I’m getting this error message in my command line output when trying to train the model from this tutorial:
The following columns in the training set don't have a corresponding argument in `DistilBertForSequenceClassification.forward` and have been ignored: text. If text are not expected by `DistilBertForSequenceClassification.forward`, you can safely ignore this message.
This would be my full code:
num_epochs=2
batch_size=16
learning_rate=2e-5
train_dataset = datasets.load_dataset('rotten_tomatoes', split='train')
val_dataset = datasets.load_dataset('rotten_tomatoes', split='validation')
test_dataset = datasets.load_dataset('rotten_tomatoes', split='test')
# load in model
model = DistilBertForSequenceClassification.from_pretrained(
'distilbert-base-uncased',
num_labels=2
).cuda()
tokenizer = DistilBertTokenizer.from_pretrained('distilbert-base-uncased')
def preprocess_function(examples):
return tokenizer(examples["text"], truncation=True)
tokenized_train = train_dataset.map(preprocess_function, batched=True)
tokenized_valid = val_dataset.map(preprocess_function, batched=True)
tokenized_test = test_dataset.map(preprocess_function, batched=True)
tokenized_train.set_format(type="torch", columns=["input_ids", "text", "attention_mask", "label"])
print('dataset format: ', tokenized_train.format['type'])

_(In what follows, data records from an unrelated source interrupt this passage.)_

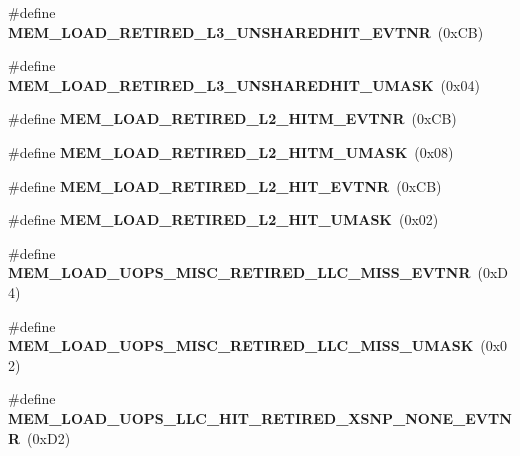 \begin{DoxyCompactItemize}
\item 
\#define {\bfseries M\+E\+M\+\_\+\+L\+O\+A\+D\+\_\+\+R\+E\+T\+I\+R\+E\+D\+\_\+\+L3\+\_\+\+U\+N\+S\+H\+A\+R\+E\+D\+H\+I\+T\+\_\+\+E\+V\+T\+N\+R}~(0x\+C\+B)\label{types_8h_ac3057c525d05ff1ff3bbc866a6959ef0}

\item 
\#define {\bfseries M\+E\+M\+\_\+\+L\+O\+A\+D\+\_\+\+R\+E\+T\+I\+R\+E\+D\+\_\+\+L3\+\_\+\+U\+N\+S\+H\+A\+R\+E\+D\+H\+I\+T\+\_\+\+U\+M\+A\+S\+K}~(0x04)\label{types_8h_a82af69ba17f2c14d73f672e6ab64392d}

\item 
\#define {\bfseries M\+E\+M\+\_\+\+L\+O\+A\+D\+\_\+\+R\+E\+T\+I\+R\+E\+D\+\_\+\+L2\+\_\+\+H\+I\+T\+M\+\_\+\+E\+V\+T\+N\+R}~(0x\+C\+B)\label{types_8h_a4fa3ebccc930b769a6fab108e11d98a1}

\item 
\#define {\bfseries M\+E\+M\+\_\+\+L\+O\+A\+D\+\_\+\+R\+E\+T\+I\+R\+E\+D\+\_\+\+L2\+\_\+\+H\+I\+T\+M\+\_\+\+U\+M\+A\+S\+K}~(0x08)\label{types_8h_a425b82db02859d2176d1626972950617}

\item 
\#define {\bfseries M\+E\+M\+\_\+\+L\+O\+A\+D\+\_\+\+R\+E\+T\+I\+R\+E\+D\+\_\+\+L2\+\_\+\+H\+I\+T\+\_\+\+E\+V\+T\+N\+R}~(0x\+C\+B)\label{types_8h_ab0383f3dadd106b0e563ad7459a4fc78}

\item 
\#define {\bfseries M\+E\+M\+\_\+\+L\+O\+A\+D\+\_\+\+R\+E\+T\+I\+R\+E\+D\+\_\+\+L2\+\_\+\+H\+I\+T\+\_\+\+U\+M\+A\+S\+K}~(0x02)\label{types_8h_a74427facc02a83299c443b9b6e424cc1}

\item 
\#define {\bfseries M\+E\+M\+\_\+\+L\+O\+A\+D\+\_\+\+U\+O\+P\+S\+\_\+\+M\+I\+S\+C\+\_\+\+R\+E\+T\+I\+R\+E\+D\+\_\+\+L\+L\+C\+\_\+\+M\+I\+S\+S\+\_\+\+E\+V\+T\+N\+R}~(0x\+D4)\label{types_8h_ab964a48398e98cbc7d1a7d08937a5c06}

\item 
\#define {\bfseries M\+E\+M\+\_\+\+L\+O\+A\+D\+\_\+\+U\+O\+P\+S\+\_\+\+M\+I\+S\+C\+\_\+\+R\+E\+T\+I\+R\+E\+D\+\_\+\+L\+L\+C\+\_\+\+M\+I\+S\+S\+\_\+\+U\+M\+A\+S\+K}~(0x02)\label{types_8h_a80c955ec4c26781b4be38c9acda01914}

\item 
\#define {\bfseries M\+E\+M\+\_\+\+L\+O\+A\+D\+\_\+\+U\+O\+P\+S\+\_\+\+L\+L\+C\+\_\+\+H\+I\+T\+\_\+\+R\+E\+T\+I\+R\+E\+D\+\_\+\+X\+S\+N\+P\+\_\+\+N\+O\+N\+E\+\_\+\+E\+V\+T\+N\+R}~(0x\+D2)\label{types_8h_a9cd79f19e709d1fe6974ceb31f00eaec}


\end{DoxyCompactItemize}
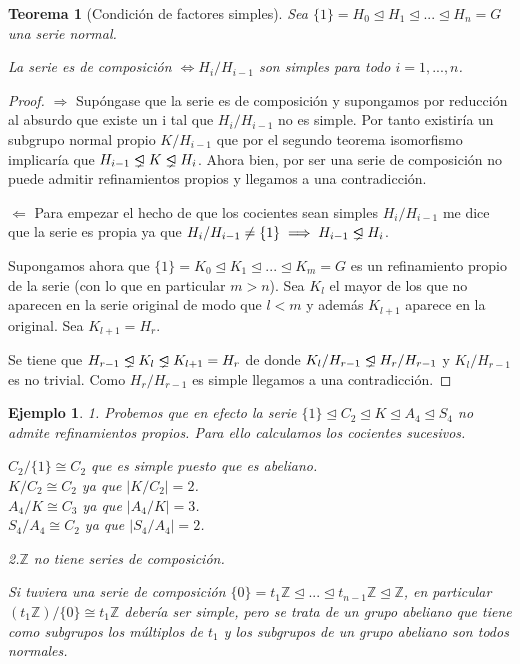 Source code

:\documentclass{article}
\theoremstyle{theorem-style}  %
\newtheorem{theorem}{Teorema}[section]  %
\theoremstyle{definition-style}
\theoremstyle{example-style}
\newtheorem{example}{Ejemplo}[section]
\newcommand{\propernormal}{%
  \mathrel{\ooalign{$\lneq$\cr\raise.22ex\hbox{$\lhd$}\cr}}}
\begin{document}
\begin{theorem}[Condición de factores simples]
Sea $\{1\} = H_0 \trianglelefteq H_1 \trianglelefteq ... \trianglelefteq H_n = G$ una serie normal. 

La serie es de composición $\iff H_i/H_{i-1}$ son simples para todo $i = 1,...,n$.
\end{theorem}
\begin{proof}
$\Rightarrow$ Supóngase que la serie es de composición y supongamos por reducción al absurdo que existe un i tal que $H_i/H_{i-1}$ no es simple. Por tanto existiría un subgrupo normal propio $K/H_{i-1}$ que por el segundo teorema isomorfismo implicaría que $H_{i-1} \propernormal K \propernormal H_{i}$. Ahora bien, por ser una serie de composición no puede admitir refinamientos propios y llegamos a una contradicción.

$\Leftarrow$ Para empezar el hecho de que los cocientes sean simples $H_i/H_{i-1}$ me dice que la serie es propia ya que $H_i/H_{i-1} \neq \{1\} \implies H_{i-1} \propernormal H_i$.

Supongamos ahora que $\{1\} = K_0 \trianglelefteq K_1 \trianglelefteq ... \trianglelefteq K_m = G$ es un refinamiento propio de la serie (con lo que en particular $m > n$). Sea $K_l$ el mayor de los que no aparecen en la serie original de modo que $l < m$ y además $K_{l+1}$ aparece en la original. Sea $K_{l+1} = H_r$. 

Se tiene que $H_{r-1} \propernormal K_l \propernormal K_{l+1} = H_r$ de donde $K_l/H_{r-1} \propernormal H_r/H_{r-1}$ y $K_l/H_{r-1}$ es no trivial. Como $H_r/H_{r-1}$ es simple llegamos a una contradicción.
\end{proof}

\begin{example}
1. Probemos que en efecto la serie $\{1\} \trianglelefteq C_2 \trianglelefteq K \trianglelefteq A_4 \trianglelefteq S_4$ no admite refinamientos propios. Para ello calculamos los cocientes sucesivos. 

$C_2/\{1\} \cong C_2$ que es simple puesto que es abeliano.\\
$K/C_2 \cong C_2$ ya que $|K/C_2| = 2$.\\
$A_4/K \cong C_3$ ya que $|A_4/K| = 3$.\\
$S_4/A_4 \cong C_2$ ya que $|S_4/A_4| = 2$.
 
2.$\mathbb{Z}$ no tiene series de composición.

Si tuviera una serie de composición $\{0\} = t_1\mathbb{Z} \trianglelefteq ... \trianglelefteq t_{n-1}\mathbb{Z} \trianglelefteq \mathbb{Z}$, en particular $(t_1\mathbb{Z})/\{0\} \cong t_1\mathbb{Z}$ debería ser simple, pero se trata de un grupo abeliano que tiene como subgrupos los múltiplos de $t_1$ y los subgrupos de un grupo abeliano son todos normales.
\end{example}
\end{document}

data_collator = DataCollatorWithPadding(tokenizer=tokenizer, return_tensors='pt')
# train
training_args = TrainingArguments(
output_dir='output_dir/',
learning_rate=learning_rate,
per_device_train_batch_size=batch_size,
per_device_eval_batch_size=batch_size,
num_train_epochs=num_epochs,
weight_decay=0.01,
save_strategy="no",
push_to_hub=False,
evaluation_strategy='epoch',
)
trainer = Trainer(
model=model,
args=training_args,
train_dataset=tokenized_train,
eval_dataset=tokenized_test,
tokenizer=tokenizer,
data_collator=data_collator,
compute_metrics=compute_metrics,
)
trainer.train()
Is this because the model is using the input_ids
or attention_mask
and its not using the text at all? I understand the purpose of tokenization is to make the text readable by the model by converting it to a numerical format, but I’m not sure how I would check what is being used in the model as training data and how to confirm it’s not the text
column in the dataset object.